E’ quanto ha dichiarato il consigliere regionale Giuseppe Giordano partecipando questa mattina alla conferenza stampa di presentazione dell’ottavo corso per assaggiatori di vino organizzato dalla sezione reggina dell’ONAV (organizzazione nazionale assaggiatori di vino) e finalizzato al conseguimento del titolo di esperto assaggiatore con attestato riconosciuto dal Ministero delle Politiche Agricole con DPR 563/81.
L’iniziativa, in programma da marzo a maggio prossimi al circolo tennis Rocco Polimeni di Reggio Calabria (ogni martedì e mercoledì), è stata preceduta dall’incontro odierno con i giornalisti al quale hanno partecipato anche Salvatore De Salvo (Polimeni) e, in rappresentanza dell’Onav provinciale, Giovanni Crotti, Franco Moscato e Carmelo Romeo. Per tutti, “la valenza di un evento che riesce a mettere insieme aspetti culturali, sociali, di promozione e legati alla buona salute: motivi per i quali, nel tempo, ha saputo conquistare un crescendo di interesse”.

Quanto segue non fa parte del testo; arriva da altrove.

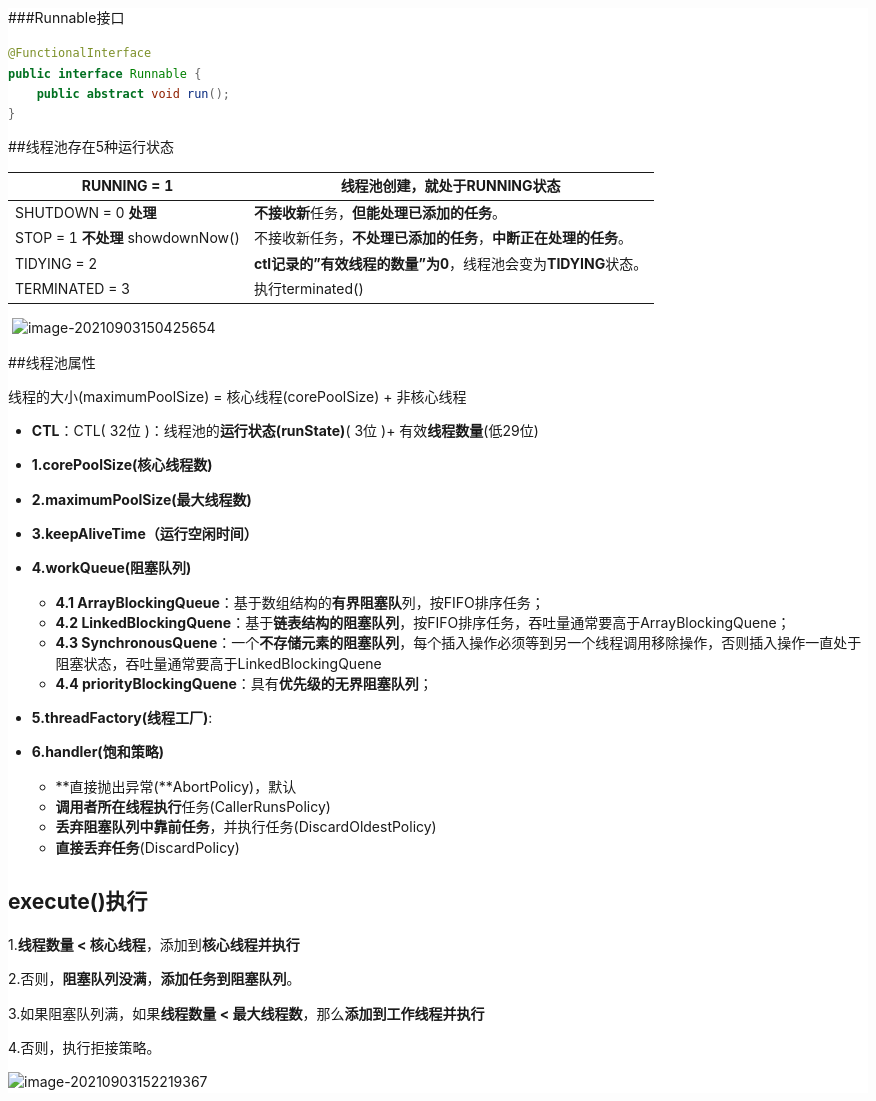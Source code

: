 ###Runnable接口

```java
@FunctionalInterface
public interface Runnable {
    public abstract void run();
}
```

##线程池存在5种运行状态

| RUNNING = 1                          | 线程池创建，就处于RUNNING状态                                |
| ------------------------------------ | ------------------------------------------------------------ |
| SHUTDOWN = 0   **处理**              | **不接收新**任务，**但能处理已添加的任务**。                 |
| STOP = 1    **不处理** showdownNow() | 不接收新任务，**不处理已添加的任务**，**中断正在处理的任务**。 |
| TIDYING = 2                          | **ctl记录的”有效线程的数量”为0**，线程池会变为**TIDYING**状态。 |
| TERMINATED = 3                       | 执行terminated()                                             |

​	![image-20210903150425654](https://ljjblog.oss-cn-beijing.aliyuncs.com/img/image-20210903150425654.png)

##线程池属性

线程的大小(maximumPoolSize) = 核心线程(corePoolSize) + 非核心线程

* **CTL**：CTL( 32位 )：线程池的**运行状态(runState)**( 3位 )+ 有效**线程数量**(低29位)

* **1.corePoolSize(核心线程数)**
* **2.maximumPoolSize(最大线程数)**
* **3.keepAliveTime（运行空闲时间）**
* **4.workQueue(阻塞队列)**
  * **4.1 ArrayBlockingQueue**：基于数组结构的**有界阻塞队**列，按FIFO排序任务；
  * **4.2 LinkedBlockingQuene**：基于**链表结构的阻塞队列**，按FIFO排序任务，吞吐量通常要高于ArrayBlockingQuene；
  * **4.3 SynchronousQuene**：一个**不存储元素的阻塞队列**，每个插入操作必须等到另一个线程调用移除操作，否则插入操作一直处于阻塞状态，吞吐量通常要高于LinkedBlockingQuene
  * **4.4 priorityBlockingQuene**：具有**优先级的无界阻塞队列**；
* **5.threadFactory(线程工厂)**:
* **6.handler(饱和策略)**
  * **直接抛出异常(**AbortPolicy)，默认
  * **调用者所在线程执行**任务(CallerRunsPolicy) 
  * **丢弃阻塞队列中靠前任务**，并执行任务(DiscardOldestPolicy)
  * **直接丢弃任务**(DiscardPolicy)

## execute()执行

1.**线程数量 <  核心线程**，添加到**核心线程并执行**

2.否则，**阻塞队列没满**，**添加任务到阻塞队列**。

3.如果阻塞队列满，如果**线程数量 < 最大线程数**，那么**添加到工作线程并执行**

4.否则，执行拒接策略。

![image-20210903152219367](https://ljjblog.oss-cn-beijing.aliyuncs.com/img/image-20210903152219367.png)
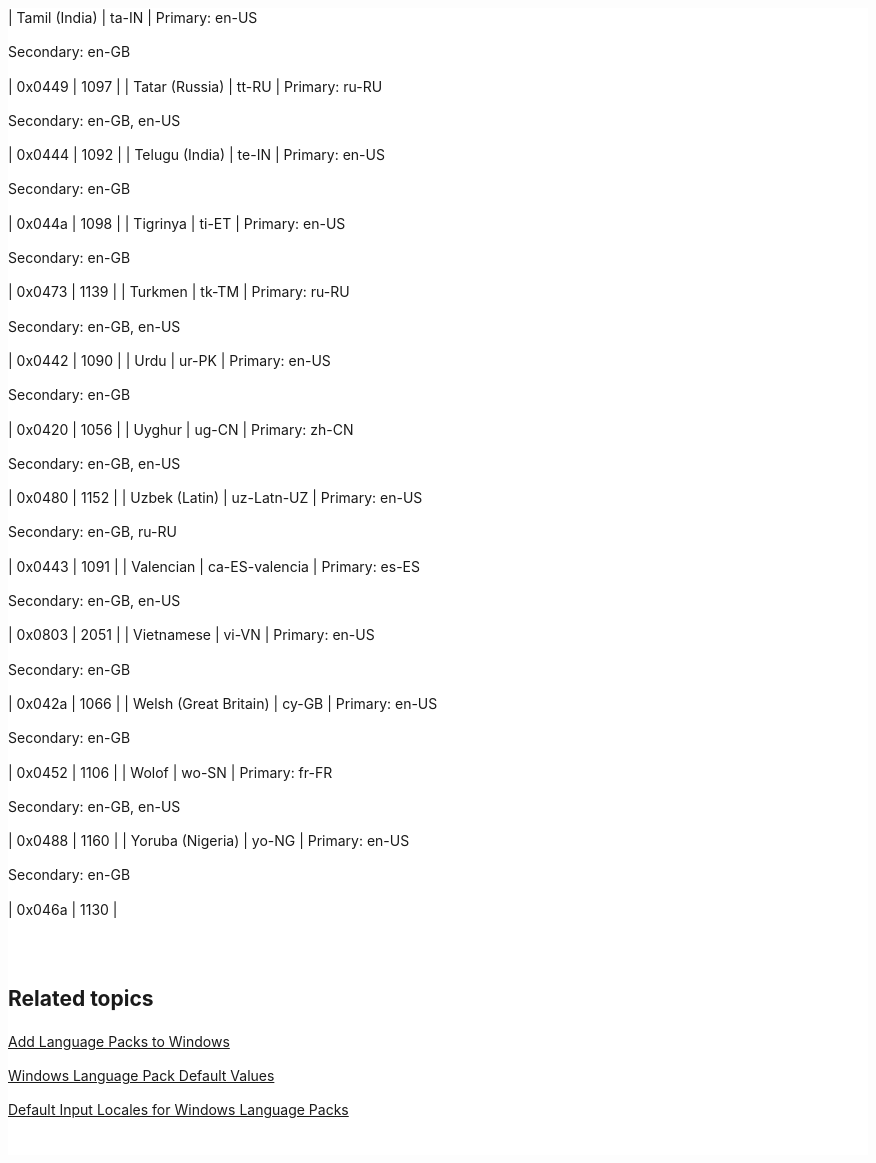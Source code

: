 | Tamil (India) | ta-IN | Primary: en-US <p>Secondary: en-GB</p> | 0x0449 | 1097 |
| Tatar (Russia) | tt-RU | Primary: ru-RU <p>Secondary: en-GB, en-US</p> | 0x0444 | 1092 |
| Telugu (India) | te-IN | Primary: en-US <p>Secondary: en-GB</p> | 0x044a | 1098 |
| Tigrinya | ti-ET | Primary: en-US <p>Secondary: en-GB</p> | 0x0473 | 1139 |
| Turkmen | tk-TM | Primary: ru-RU <p>Secondary: en-GB, en-US</p> | 0x0442 | 1090 |
| Urdu | ur-PK | Primary: en-US <p>Secondary: en-GB</p> | 0x0420 | 1056 |
| Uyghur | ug-CN | Primary: zh-CN <p>Secondary: en-GB, en-US</p> | 0x0480 | 1152 |
| Uzbek (Latin) | uz-Latn-UZ | Primary: en-US <p>Secondary: en-GB, ru-RU</p> | 0x0443 | 1091 |
| Valencian | ca-ES-valencia | Primary: es-ES <p>Secondary: en-GB, en-US</p> | 0x0803 | 2051 |
| Vietnamese | vi-VN | Primary: en-US <p>Secondary: en-GB</p> | 0x042a | 1066 |
| Welsh (Great Britain) | cy-GB | Primary: en-US <p>Secondary: en-GB</p> | 0x0452 | 1106 |
| Wolof | wo-SN | Primary: fr-FR <p>Secondary: en-GB, en-US</p> | 0x0488 | 1160 |
| Yoruba (Nigeria) | yo-NG | Primary: en-US <p>Secondary: en-GB</p> | 0x046a | 1130 |

 

## Related topics

[Add Language Packs to Windows](add-language-packs-to-windows.md)

[Windows Language Pack Default Values](windows-language-pack-default-values.md)

[Default Input Locales for Windows Language Packs](default-input-locales-for-windows-language-packs.md)

 








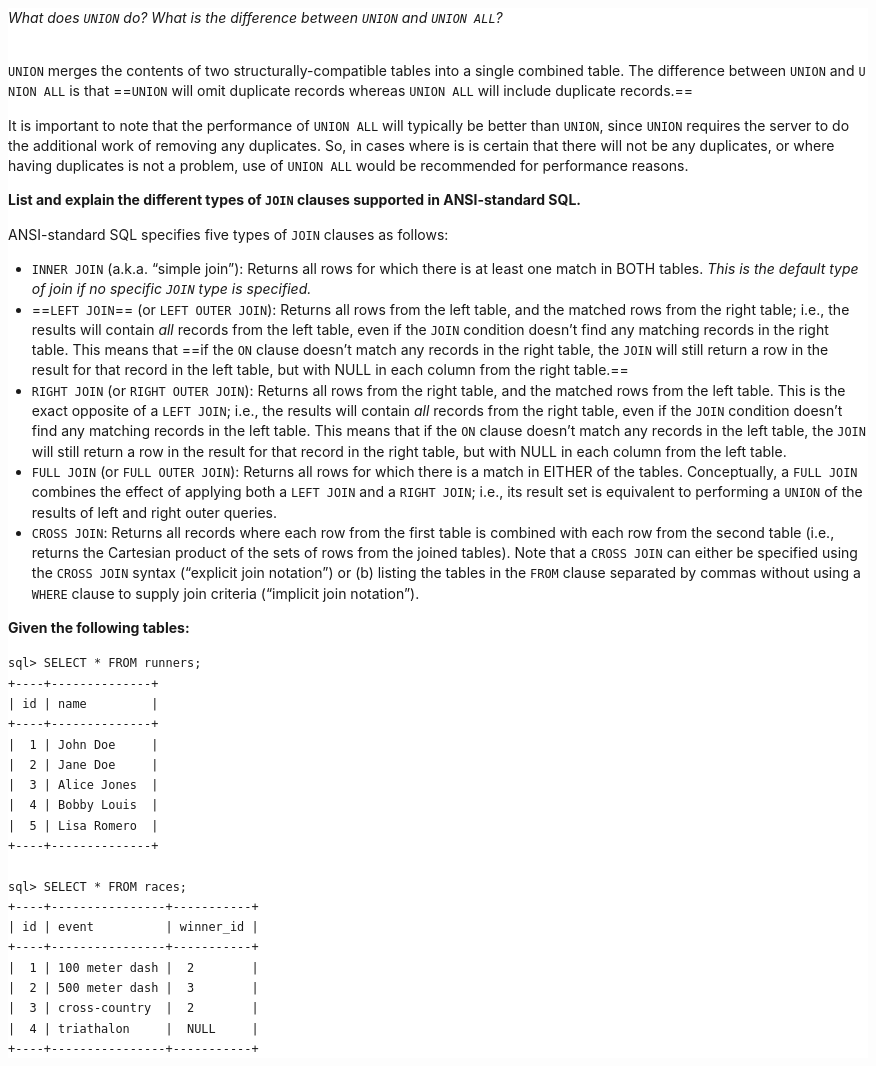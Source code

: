 ###### What does `UNION` do? What is the difference between `UNION` and `UNION ALL`?

`UNION` merges the contents of two structurally-compatible tables into a single combined table. The difference between `UNION` and `UNION ALL` is that ==`UNION` will omit duplicate records whereas `UNION ALL` will include duplicate records.==

It is important to note that the performance of `UNION ALL` will typically be better than `UNION`, since `UNION` requires the server to do the additional work of removing any duplicates. So, in cases where is is certain that there will not be any duplicates, or where having duplicates is not a problem, use of `UNION ALL` would be recommended for performance reasons.

**List and explain the different types of `JOIN` clauses supported in ANSI-standard SQL.**

ANSI-standard SQL specifies five types of `JOIN` clauses as follows:

- `INNER JOIN` (a.k.a. “simple join”): Returns all rows for which there is at least one match in BOTH tables. *This is the default type of join if no specific `JOIN` type is specified.*
- ==`LEFT JOIN`== (or `LEFT OUTER JOIN`): Returns all rows from the left table, and the matched rows from the right table; i.e., the results will contain *all* records from the left table, even if the `JOIN` condition doesn’t find any matching records in the right table. This means that ==if the `ON` clause doesn’t match any records in the right table, the `JOIN` will still return a row in the result for that record in the left table, but with NULL in each column from the right table.==
- `RIGHT JOIN` (or `RIGHT OUTER JOIN`): Returns all rows from the right table, and the matched rows from the left table. This is the exact opposite of a `LEFT JOIN`; i.e., the results will contain *all* records from the right table, even if the `JOIN` condition doesn’t find any matching records in the left table. This means that if the `ON` clause doesn’t match any records in the left table, the `JOIN` will still return a row in the result for that record in the right table, but with NULL in each column from the left table.
- `FULL JOIN` (or `FULL OUTER JOIN`): Returns all rows for which there is a match in EITHER of the tables. Conceptually, a `FULL JOIN` combines the effect of applying both a `LEFT JOIN` and a `RIGHT JOIN`; i.e., its result set is equivalent to performing a `UNION` of the results of left and right outer queries.
- `CROSS JOIN`: Returns all records where each row from the first table is combined with each row from the second table (i.e., returns the Cartesian product of the sets of rows from the joined tables). Note that a `CROSS JOIN` can either be specified using the `CROSS JOIN` syntax (“explicit join notation”) or (b) listing the tables in the `FROM` clause separated by commas without using a `WHERE` clause to supply join criteria (“implicit join notation”).

**Given the following tables:**

```
sql> SELECT * FROM runners;
+----+--------------+
| id | name         |
+----+--------------+
|  1 | John Doe     |
|  2 | Jane Doe     |
|  3 | Alice Jones  |
|  4 | Bobby Louis  |
|  5 | Lisa Romero  |
+----+--------------+

sql> SELECT * FROM races;
+----+----------------+-----------+
| id | event          | winner_id |
+----+----------------+-----------+
|  1 | 100 meter dash |  2        |
|  2 | 500 meter dash |  3        |
|  3 | cross-country  |  2        |
|  4 | triathalon     |  NULL     |
+----+----------------+-----------+
```

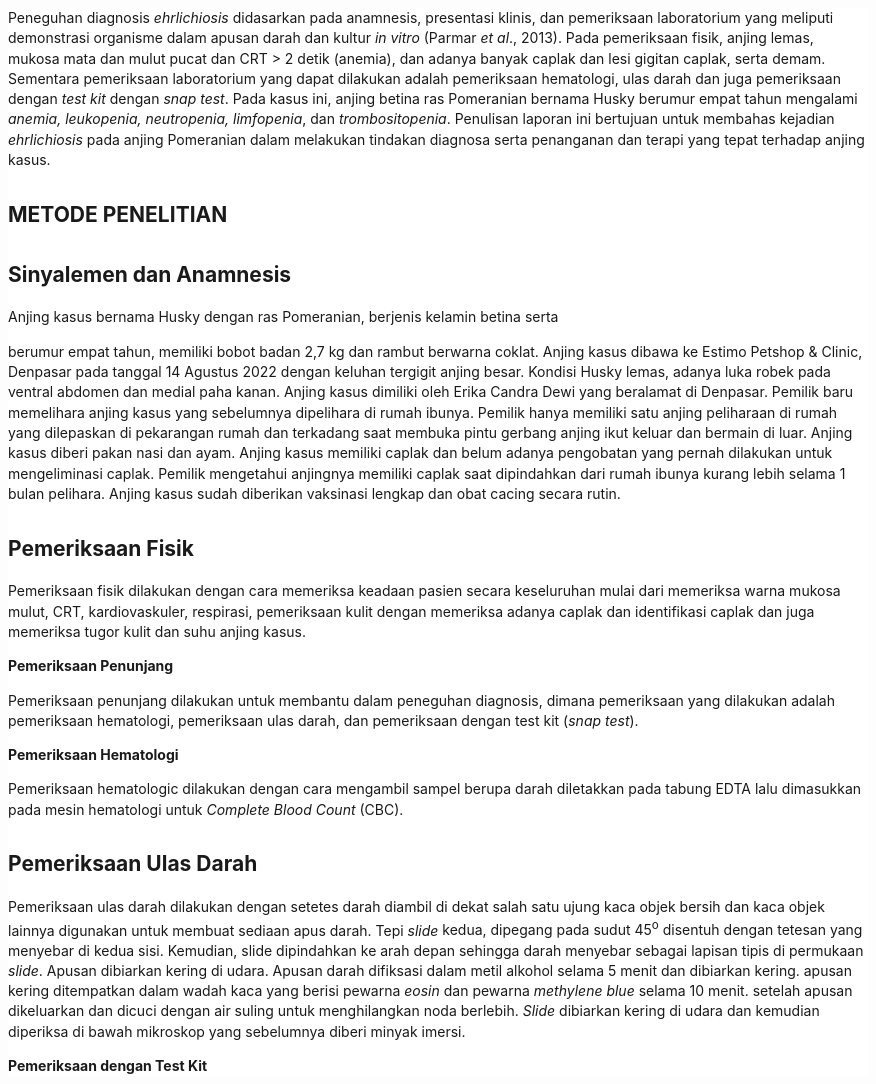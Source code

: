 <p><span class="font2">Peneguhan diagnosis </span><span class="font2" style="font-style:italic;">ehrlichiosis </span><span class="font2">didasarkan pada anamnesis, presentasi klinis, dan pemeriksaan laboratorium yang meliputi demonstrasi organisme dalam apusan darah dan kultur </span><span class="font2" style="font-style:italic;">in vitro</span><span class="font2"> (Parmar </span><span class="font2" style="font-style:italic;">et al</span><span class="font2">., 2013). Pada pemeriksaan fisik, anjing lemas, mukosa mata dan mulut pucat dan CRT &gt;&nbsp;2 detik (anemia), dan adanya banyak caplak dan lesi gigitan caplak, serta demam. Sementara pemeriksaan laboratorium yang dapat dilakukan adalah pemeriksaan hematologi, ulas darah dan juga pemeriksaan dengan </span><span class="font2" style="font-style:italic;">test kit</span><span class="font2"> dengan </span><span class="font2" style="font-style:italic;">snap test</span><span class="font2">. Pada kasus ini, anjing betina ras Pomeranian bernama Husky berumur empat tahun mengalami </span><span class="font2" style="font-style:italic;">anemia, leukopenia, neutropenia, limfopenia</span><span class="font2">, dan </span><span class="font2" style="font-style:italic;">trombositopenia</span><span class="font2">. Penulisan laporan ini bertujuan untuk membahas kejadian </span><span class="font2" style="font-style:italic;">ehrlichiosis</span><span class="font2"> pada anjing Pomeranian dalam melakukan tindakan diagnosa serta penanganan dan terapi yang tepat terhadap anjing kasus.</span></p>
<h2><a name="bookmark10"></a><span class="font2" style="font-weight:bold;"><a name="bookmark11"></a>METODE PENELITIAN</span></h2>
<h2><a name="bookmark12"></a><span class="font2" style="font-weight:bold;"><a name="bookmark13"></a>Sinyalemen dan Anamnesis</span></h2>
<p><span class="font2">Anjing kasus bernama Husky dengan ras Pomeranian, berjenis kelamin betina serta</span></p>
<p><span class="font2">berumur empat tahun, memiliki bobot badan 2,7 kg dan rambut berwarna coklat. Anjing kasus dibawa ke Estimo Petshop &amp;&nbsp;Clinic, Denpasar pada tanggal 14 Agustus 2022 dengan keluhan tergigit anjing besar. Kondisi Husky lemas, adanya luka robek pada ventral abdomen dan medial paha kanan. Anjing kasus dimiliki oleh Erika Candra Dewi yang beralamat di Denpasar. Pemilik baru memelihara anjing kasus yang sebelumnya dipelihara di rumah ibunya. Pemilik hanya memiliki satu anjing peliharaan di rumah yang dilepaskan di pekarangan rumah dan terkadang saat membuka pintu gerbang anjing ikut keluar dan bermain di luar. Anjing kasus diberi pakan nasi dan ayam. Anjing kasus memiliki caplak dan belum adanya pengobatan yang pernah dilakukan untuk mengeliminasi caplak. Pemilik mengetahui anjingnya memiliki caplak saat dipindahkan dari rumah ibunya kurang lebih selama 1 bulan pelihara. Anjing kasus sudah diberikan vaksinasi lengkap dan obat cacing secara rutin.</span></p>
<h2><a name="bookmark14"></a><span class="font2" style="font-weight:bold;"><a name="bookmark15"></a>Pemeriksaan Fisik</span></h2>
<p><span class="font2">Pemeriksaan fisik dilakukan dengan cara memeriksa keadaan pasien secara keseluruhan mulai dari memeriksa warna mukosa mulut, CRT, kardiovaskuler, respirasi, pemeriksaan kulit dengan memeriksa adanya caplak dan identifikasi caplak dan juga memeriksa tugor kulit dan suhu anjing kasus.</span></p>
<p><span class="font2" style="font-weight:bold;">Pemeriksaan Penunjang</span></p>
<p><span class="font2">Pemeriksaan penunjang dilakukan untuk membantu dalam peneguhan diagnosis, dimana pemeriksaan yang dilakukan adalah pemeriksaan hematologi, pemeriksaan ulas darah, dan pemeriksaan dengan test kit (</span><span class="font2" style="font-style:italic;">snap test</span><span class="font2">).</span></p>
<p><span class="font2" style="font-weight:bold;">Pemeriksaan Hematologi</span></p>
<p><span class="font2">Pemeriksaan hematologic dilakukan dengan cara mengambil sampel berupa darah diletakkan pada tabung EDTA lalu dimasukkan pada mesin hematologi untuk </span><span class="font2" style="font-style:italic;">Complete Blood Count</span><span class="font2"> (CBC).</span></p>
<h2><a name="bookmark16"></a><span class="font2" style="font-weight:bold;"><a name="bookmark17"></a>Pemeriksaan Ulas Darah</span></h2>
<p><span class="font2">Pemeriksaan ulas darah dilakukan dengan setetes darah diambil di dekat salah satu ujung kaca objek bersih dan kaca objek lainnya digunakan untuk membuat sediaan apus darah. Tepi </span><span class="font2" style="font-style:italic;">slide</span><span class="font2"> kedua, dipegang pada sudut 45<sup>o</sup> disentuh dengan tetesan yang menyebar di kedua sisi. Kemudian, slide dipindahkan ke arah depan sehingga darah menyebar sebagai lapisan tipis di permukaan </span><span class="font2" style="font-style:italic;">slide</span><span class="font2">. Apusan dibiarkan kering di udara. Apusan darah difiksasi dalam metil alkohol selama 5 menit dan dibiarkan kering. apusan kering ditempatkan dalam wadah kaca yang berisi pewarna </span><span class="font2" style="font-style:italic;">eosin</span><span class="font2"> dan pewarna </span><span class="font2" style="font-style:italic;">methylene blue</span><span class="font2"> selama 10 menit. setelah apusan dikeluarkan dan dicuci dengan air suling untuk menghilangkan noda berlebih. </span><span class="font2" style="font-style:italic;">Slide</span><span class="font2"> dibiarkan kering di udara dan kemudian diperiksa di bawah mikroskop yang sebelumnya diberi minyak imersi.</span></p>
<p><span class="font2" style="font-weight:bold;">Pemeriksaan dengan Test Kit</span></p>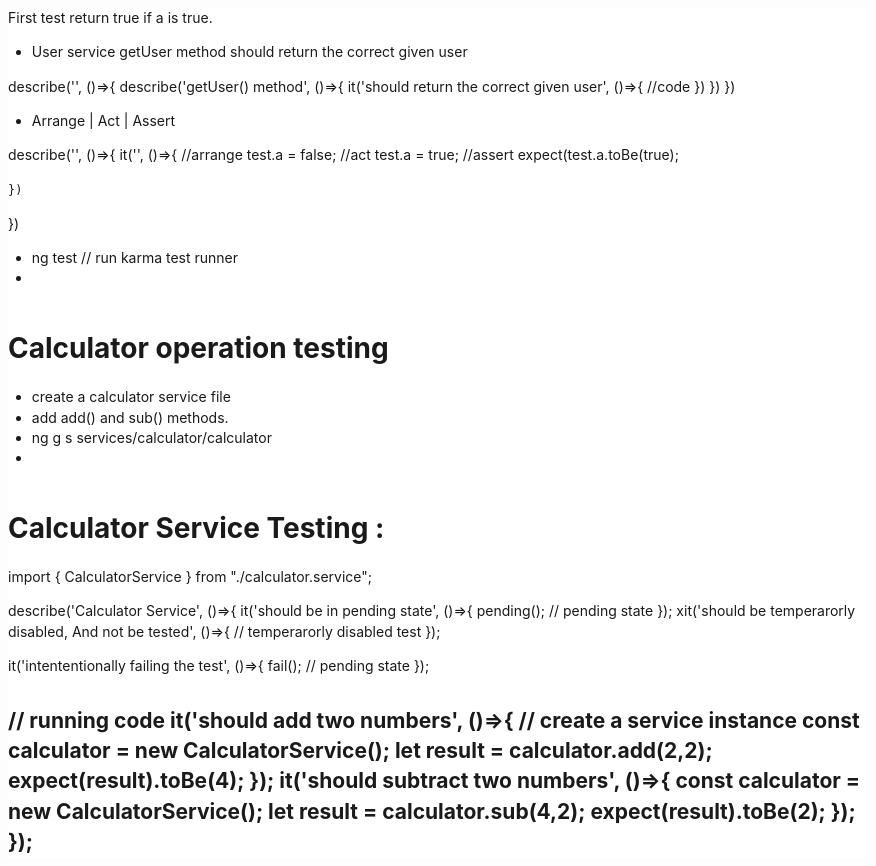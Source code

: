 First test return true if a is true.

- User service getUser method should return the correct given user

describe('', ()=>{
    describe('getUser() method', ()=>{
        it('should return the correct given user', ()=>{
            //code
        })
    })
})

- Arrange | Act | Assert

describe('', ()=>{
    it('', ()=>{
        //arrange
        test.a = false;
        //act
        test.a = true;
        //assert
        expect(test.a.toBe(true);

    })
})

- ng test // run karma test runner
- 
# Calculator operation testing

- create a calculator service file
- add add() and sub() methods.
- ng g s services/calculator/calculator
- 


# Calculator Service Testing :
import { CalculatorService } from "./calculator.service";

describe('Calculator Service', ()=>{
  it('should be in pending state', ()=>{
    pending(); // pending state
  });
  xit('should be temperarorly disabled, And not be tested', ()=>{
    // temperarorly disabled test
  });

  it('intententionally failing the test', ()=>{
    fail(); // pending state
  });

  // running code 
  it('should add two numbers', ()=>{
    // create a service instance
    const calculator = new CalculatorService();
    let result = calculator.add(2,2);
    expect(result).toBe(4);
  });
  it('should subtract two numbers', ()=>{
    const calculator = new CalculatorService();
    let result = calculator.sub(4,2);
    expect(result).toBe(2);
  });
});
----------------------------------------------------------------------------------------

“I prodotti della filiera agroalimentare italiana rappresentano una significativa fetta delle nostre esportazioni ed il vino è sicuramente tra le eccellenze più conosciute ed apprezzate al mondo ed è compito degli agricoltori garantire, con il loro lavoro, la genuinità del prodotto- rilancia Giordano-. La produzione vinicola rappresenta un patrimonio economico e di saperi da salvaguardare, e ciò combattendo le frodi e i tentativi di spacciare per prodotto italiano vini magari prodotti all’estero, dal momento che è solo la qualità che può salvaguardare il futuro di un settore dove l’Italia può davvero fare scuola. Ben vengano, allora- conclude Giordano- iniziative come queste che ci offrono anche l’occasione per ribadire la crescita dell’associazione reggina di assaggiatori di vino che lo scorso anno ha raggiunto l’ambizioso traguardo di diplomare, grazie alla propria iniziativa, 40 nuovi assaggiatori, conseguendo il podio al terzo posto nel panorama nazionale dei Corsi ONAV per numero di allievi frequentanti.”.